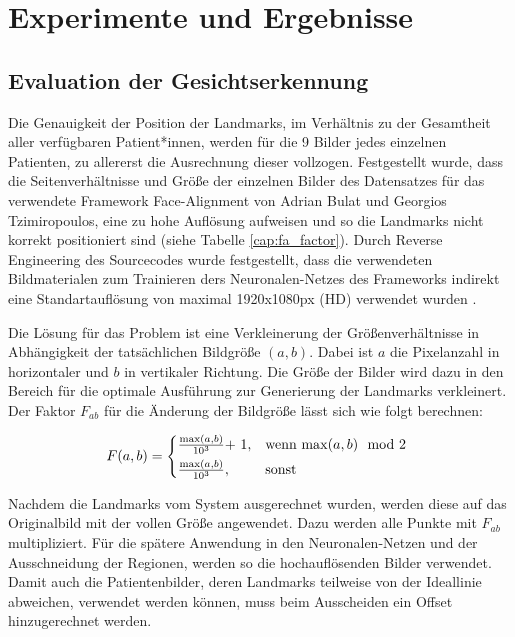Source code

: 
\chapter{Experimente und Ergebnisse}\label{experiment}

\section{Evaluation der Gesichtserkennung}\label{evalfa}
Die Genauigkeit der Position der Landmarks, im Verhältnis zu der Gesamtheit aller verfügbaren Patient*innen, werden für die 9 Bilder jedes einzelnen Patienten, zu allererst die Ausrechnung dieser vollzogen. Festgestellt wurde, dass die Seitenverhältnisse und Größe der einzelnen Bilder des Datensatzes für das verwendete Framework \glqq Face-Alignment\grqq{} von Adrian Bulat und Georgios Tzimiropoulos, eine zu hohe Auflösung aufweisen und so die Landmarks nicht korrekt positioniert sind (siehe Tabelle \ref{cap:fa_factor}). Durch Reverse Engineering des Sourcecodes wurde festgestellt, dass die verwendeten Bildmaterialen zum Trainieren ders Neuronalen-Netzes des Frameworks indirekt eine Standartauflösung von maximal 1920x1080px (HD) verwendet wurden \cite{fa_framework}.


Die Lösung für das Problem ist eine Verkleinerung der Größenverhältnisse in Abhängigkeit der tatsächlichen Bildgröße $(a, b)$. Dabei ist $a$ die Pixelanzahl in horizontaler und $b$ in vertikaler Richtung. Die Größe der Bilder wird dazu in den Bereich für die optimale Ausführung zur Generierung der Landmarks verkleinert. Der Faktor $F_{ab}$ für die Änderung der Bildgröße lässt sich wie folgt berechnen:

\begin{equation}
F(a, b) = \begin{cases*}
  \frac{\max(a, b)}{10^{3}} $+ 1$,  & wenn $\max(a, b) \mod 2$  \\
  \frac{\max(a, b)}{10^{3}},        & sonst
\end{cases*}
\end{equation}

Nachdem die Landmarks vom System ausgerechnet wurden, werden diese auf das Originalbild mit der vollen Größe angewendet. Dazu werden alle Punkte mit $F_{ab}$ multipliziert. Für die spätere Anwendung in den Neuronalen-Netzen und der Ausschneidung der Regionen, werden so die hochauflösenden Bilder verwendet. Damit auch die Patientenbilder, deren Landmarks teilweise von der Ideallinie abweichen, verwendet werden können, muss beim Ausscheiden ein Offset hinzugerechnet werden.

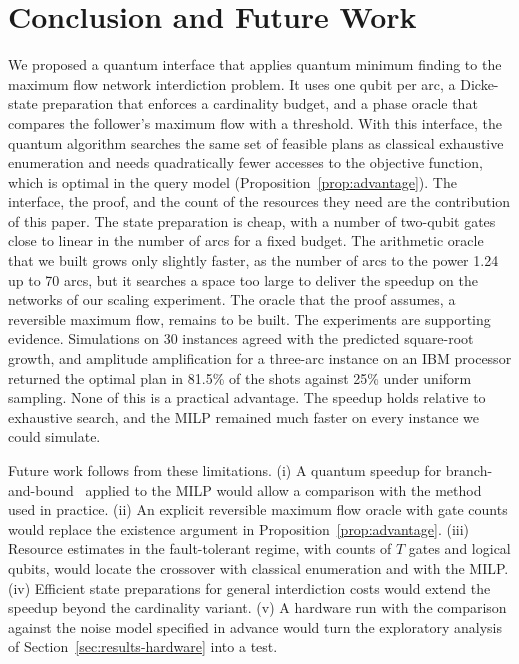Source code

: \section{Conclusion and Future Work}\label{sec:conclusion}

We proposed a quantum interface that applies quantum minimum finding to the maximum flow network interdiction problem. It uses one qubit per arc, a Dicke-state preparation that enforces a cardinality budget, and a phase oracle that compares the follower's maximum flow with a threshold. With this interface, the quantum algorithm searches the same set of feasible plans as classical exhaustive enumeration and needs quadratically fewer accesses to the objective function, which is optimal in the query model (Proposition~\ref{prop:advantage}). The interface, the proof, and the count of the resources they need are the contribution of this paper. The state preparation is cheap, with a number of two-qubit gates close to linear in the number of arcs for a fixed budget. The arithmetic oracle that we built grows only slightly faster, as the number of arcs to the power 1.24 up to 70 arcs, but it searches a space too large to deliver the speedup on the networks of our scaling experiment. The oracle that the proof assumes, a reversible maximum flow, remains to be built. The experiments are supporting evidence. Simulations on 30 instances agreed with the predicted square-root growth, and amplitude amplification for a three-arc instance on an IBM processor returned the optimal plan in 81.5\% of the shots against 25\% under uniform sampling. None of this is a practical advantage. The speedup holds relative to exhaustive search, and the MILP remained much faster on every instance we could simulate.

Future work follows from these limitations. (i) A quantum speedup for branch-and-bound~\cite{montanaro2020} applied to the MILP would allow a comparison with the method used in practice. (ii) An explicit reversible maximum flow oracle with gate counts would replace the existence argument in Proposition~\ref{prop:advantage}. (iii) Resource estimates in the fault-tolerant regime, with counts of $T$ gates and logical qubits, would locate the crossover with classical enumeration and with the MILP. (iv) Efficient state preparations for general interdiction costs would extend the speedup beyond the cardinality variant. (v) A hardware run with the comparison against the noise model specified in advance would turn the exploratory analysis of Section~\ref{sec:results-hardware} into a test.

^^^^

### [TRY IT]
Could you reproduce the listing above word for word while leaving out its pictures?

### [SOLUTION TO THIS EXERCISE]
Source code

: 
\chapter{Experimente und Ergebnisse}\label{experiment}

\section{Evaluation der Gesichtserkennung}\label{evalfa}
Die Genauigkeit der Position der Landmarks, im Verhältnis zu der Gesamtheit aller verfügbaren Patient*innen, werden für die 9 Bilder jedes einzelnen Patienten, zu allererst die Ausrechnung dieser vollzogen. Festgestellt wurde, dass die Seitenverhältnisse und Größe der einzelnen Bilder des Datensatzes für das verwendete Framework \glqq Face-Alignment\grqq{} von Adrian Bulat und Georgios Tzimiropoulos, eine zu hohe Auflösung aufweisen und so die Landmarks nicht korrekt positioniert sind (siehe Tabelle \ref{cap:fa_factor}). Durch Reverse Engineering des Sourcecodes wurde festgestellt, dass die verwendeten Bildmaterialen zum Trainieren ders Neuronalen-Netzes des Frameworks indirekt eine Standartauflösung von maximal 1920x1080px (HD) verwendet wurden \cite{fa_framework}.


Die Lösung für das Problem ist eine Verkleinerung der Größenverhältnisse in Abhängigkeit der tatsächlichen Bildgröße $(a, b)$. Dabei ist $a$ die Pixelanzahl in horizontaler und $b$ in vertikaler Richtung. Die Größe der Bilder wird dazu in den Bereich für die optimale Ausführung zur Generierung der Landmarks verkleinert. Der Faktor $F_{ab}$ für die Änderung der Bildgröße lässt sich wie folgt berechnen:

\begin{equation}
F(a, b) = \begin{cases*}
  \frac{\max(a, b)}{10^{3}} $+ 1$,  & wenn $\max(a, b) \mod 2$  \\
  \frac{\max(a, b)}{10^{3}},        & sonst
\end{cases*}
\end{equation}

Nachdem die Landmarks vom System ausgerechnet wurden, werden diese auf das Originalbild mit der vollen Größe angewendet. Dazu werden alle Punkte mit $F_{ab}$ multipliziert. Für die spätere Anwendung in den Neuronalen-Netzen und der Ausschneidung der Regionen, werden so die hochauflösenden Bilder verwendet. Damit auch die Patientenbilder, deren Landmarks teilweise von der Ideallinie abweichen, verwendet werden können, muss beim Ausscheiden ein Offset hinzugerechnet werden.

Source code

: \section{Conclusion and Future Work}\label{sec:conclusion}

We proposed a quantum interface that applies quantum minimum finding to the maximum flow network interdiction problem. It uses one qubit per arc, a Dicke-state preparation that enforces a cardinality budget, and a phase oracle that compares the follower's maximum flow with a threshold. With this interface, the quantum algorithm searches the same set of feasible plans as classical exhaustive enumeration and needs quadratically fewer accesses to the objective function, which is optimal in the query model (Proposition~\ref{prop:advantage}). The interface, the proof, and the count of the resources they need are the contribution of this paper. The state preparation is cheap, with a number of two-qubit gates close to linear in the number of arcs for a fixed budget. The arithmetic oracle that we built grows only slightly faster, as the number of arcs to the power 1.24 up to 70 arcs, but it searches a space too large to deliver the speedup on the networks of our scaling experiment. The oracle that the proof assumes, a reversible maximum flow, remains to be built. The experiments are supporting evidence. Simulations on 30 instances agreed with the predicted square-root growth, and amplitude amplification for a three-arc instance on an IBM processor returned the optimal plan in 81.5\% of the shots against 25\% under uniform sampling. None of this is a practical advantage. The speedup holds relative to exhaustive search, and the MILP remained much faster on every instance we could simulate.

Future work follows from these limitations. (i) A quantum speedup for branch-and-bound~\cite{montanaro2020} applied to the MILP would allow a comparison with the method used in practice. (ii) An explicit reversible maximum flow oracle with gate counts would replace the existence argument in Proposition~\ref{prop:advantage}. (iii) Resource estimates in the fault-tolerant regime, with counts of $T$ gates and logical qubits, would locate the crossover with classical enumeration and with the MILP. (iv) Efficient state preparations for general interdiction costs would extend the speedup beyond the cardinality variant. (v) A hardware run with the comparison against the noise model specified in advance would turn the exploratory analysis of Section~\ref{sec:results-hardware} into a test.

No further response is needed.